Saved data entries
• • • • •

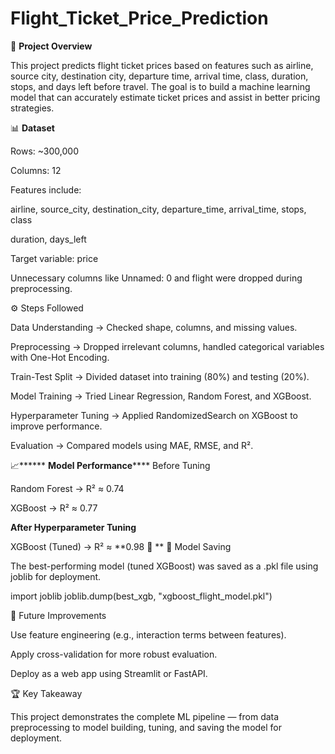 # Flight_Ticket_Price_Prediction
📌 **Project Overview**

This project predicts flight ticket prices based on features such as airline, source city, destination city, departure time, arrival time, class, duration, stops, and days left before travel.
The goal is to build a machine learning model that can accurately estimate ticket prices and assist in better pricing strategies.

📊 **Dataset**

Rows: ~300,000

Columns: 12

Features include:

airline, source_city, destination_city, departure_time, arrival_time, stops, class

duration, days_left

Target variable: price

Unnecessary columns like Unnamed: 0 and flight were dropped during preprocessing.

⚙️ Steps Followed

Data Understanding → Checked shape, columns, and missing values.

Preprocessing → Dropped irrelevant columns, handled categorical variables with One-Hot Encoding.

Train-Test Split → Divided dataset into training (80%) and testing (20%).

Model Training → Tried Linear Regression, Random Forest, and XGBoost.

Hyperparameter Tuning → Applied RandomizedSearch on XGBoost to improve performance.

Evaluation → Compared models using MAE, RMSE, and R².

📈****** **Model Performance******
Before Tuning

Random Forest → R² ≈ 0.74

XGBoost → R² ≈ 0.77

**After Hyperparameter Tuning**

XGBoost (Tuned) → R² ≈ **0.98 🎯
**
💾 Model Saving

The best-performing model (tuned XGBoost) was saved as a .pkl file using joblib for deployment.

import joblib
joblib.dump(best_xgb, "xgboost_flight_model.pkl")

🚀 Future Improvements

Use feature engineering (e.g., interaction terms between features).

Apply cross-validation for more robust evaluation.

Deploy as a web app using Streamlit or FastAPI.

🏆 Key Takeaway

This project demonstrates the complete ML pipeline — from data preprocessing to model building, tuning, and saving the model for deployment.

• • • • •

▶ **Aim of the task**
Find "Evaluation → Compared" in the entries above, then repeat its line and all lines after it exactly, down to the last line.

▶ **Exercise result**
Evaluation → Compared models using MAE, RMSE, and R².

📈****** **Model Performance******
Before Tuning

Random Forest → R² ≈ 0.74

XGBoost → R² ≈ 0.77

**After Hyperparameter Tuning**

XGBoost (Tuned) → R² ≈ **0.98 🎯
**
💾 Model Saving

The best-performing model (tuned XGBoost) was saved as a .pkl file using joblib for deployment.

import joblib
joblib.dump(best_xgb, "xgboost_flight_model.pkl")

🚀 Future Improvements

Use feature engineering (e.g., interaction terms between features).

Apply cross-validation for more robust evaluation.

Deploy as a web app using Streamlit or FastAPI.

🏆 Key Takeaway

This project demonstrates the complete ML pipeline — from data preprocessing to model building, tuning, and saving the model for deployment.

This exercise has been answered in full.